§ What the exercise asks
List all the lines in these records that hold "biblioteka".

§ Data supplied

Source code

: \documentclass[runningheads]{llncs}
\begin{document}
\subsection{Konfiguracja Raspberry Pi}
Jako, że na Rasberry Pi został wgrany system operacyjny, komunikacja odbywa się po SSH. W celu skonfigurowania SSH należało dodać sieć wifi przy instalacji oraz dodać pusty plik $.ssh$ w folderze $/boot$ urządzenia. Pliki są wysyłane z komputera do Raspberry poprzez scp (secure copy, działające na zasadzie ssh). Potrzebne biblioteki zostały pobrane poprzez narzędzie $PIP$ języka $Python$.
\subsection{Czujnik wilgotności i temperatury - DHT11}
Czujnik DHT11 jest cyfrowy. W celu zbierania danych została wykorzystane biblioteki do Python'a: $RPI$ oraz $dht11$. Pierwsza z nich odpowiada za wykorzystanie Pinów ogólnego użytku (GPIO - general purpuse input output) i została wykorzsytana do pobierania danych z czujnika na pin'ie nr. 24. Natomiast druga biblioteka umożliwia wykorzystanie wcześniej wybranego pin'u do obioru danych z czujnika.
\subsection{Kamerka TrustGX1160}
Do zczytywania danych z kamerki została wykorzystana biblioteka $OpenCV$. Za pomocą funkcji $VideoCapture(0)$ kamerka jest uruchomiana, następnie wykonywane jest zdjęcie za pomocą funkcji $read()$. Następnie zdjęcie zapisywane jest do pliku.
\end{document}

--

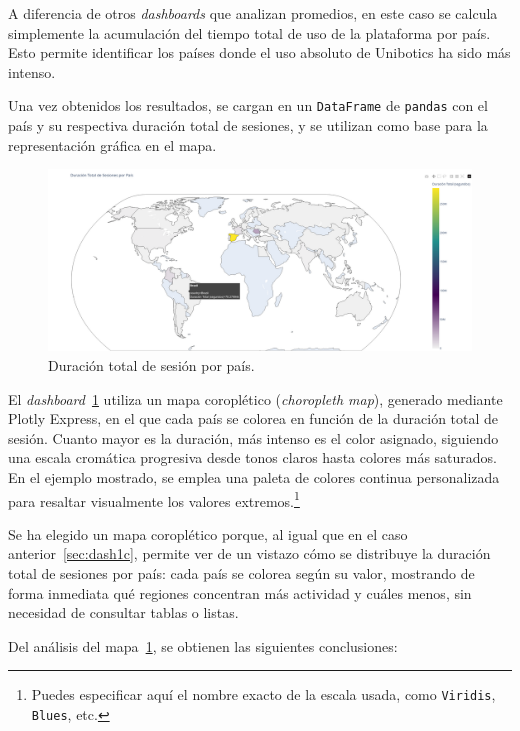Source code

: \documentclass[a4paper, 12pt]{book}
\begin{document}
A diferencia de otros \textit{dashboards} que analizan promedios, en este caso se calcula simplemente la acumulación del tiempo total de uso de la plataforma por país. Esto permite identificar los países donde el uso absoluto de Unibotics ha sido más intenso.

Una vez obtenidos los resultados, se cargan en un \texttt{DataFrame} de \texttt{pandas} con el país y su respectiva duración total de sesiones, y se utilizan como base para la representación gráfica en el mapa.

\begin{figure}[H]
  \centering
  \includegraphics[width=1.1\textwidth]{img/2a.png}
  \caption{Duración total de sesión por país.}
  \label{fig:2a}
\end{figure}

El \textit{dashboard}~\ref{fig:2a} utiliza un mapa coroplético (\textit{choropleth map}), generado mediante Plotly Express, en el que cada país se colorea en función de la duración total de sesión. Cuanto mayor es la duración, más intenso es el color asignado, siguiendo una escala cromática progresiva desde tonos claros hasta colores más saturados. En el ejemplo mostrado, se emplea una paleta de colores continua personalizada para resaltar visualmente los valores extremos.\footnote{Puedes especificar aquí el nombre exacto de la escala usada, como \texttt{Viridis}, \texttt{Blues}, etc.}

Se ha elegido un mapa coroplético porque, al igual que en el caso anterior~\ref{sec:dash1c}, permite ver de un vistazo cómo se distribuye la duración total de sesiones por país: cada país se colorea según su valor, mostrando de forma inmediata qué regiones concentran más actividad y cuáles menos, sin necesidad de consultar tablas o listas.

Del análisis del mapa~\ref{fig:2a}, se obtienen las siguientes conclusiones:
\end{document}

§ The answer
Czujnik DHT11 jest cyfrowy. W celu zbierania danych została wykorzystane biblioteki do Python'a: $RPI$ oraz $dht11$. Pierwsza z nich odpowiada za wykorzystanie Pinów ogólnego użytku (GPIO - general purpuse input output) i została wykorzsytana do pobierania danych z czujnika na pin'ie nr. 24. Natomiast druga biblioteka umożliwia wykorzystanie wcześniej wybranego pin'u do obioru danych z czujnika.
Do zczytywania danych z kamerki została wykorzystana biblioteka $OpenCV$. Za pomocą funkcji $VideoCapture(0)$ kamerka jest uruchomiana, następnie wykonywane jest zdjęcie za pomocą funkcji $read()$. Następnie zdjęcie zapisywane jest do pliku.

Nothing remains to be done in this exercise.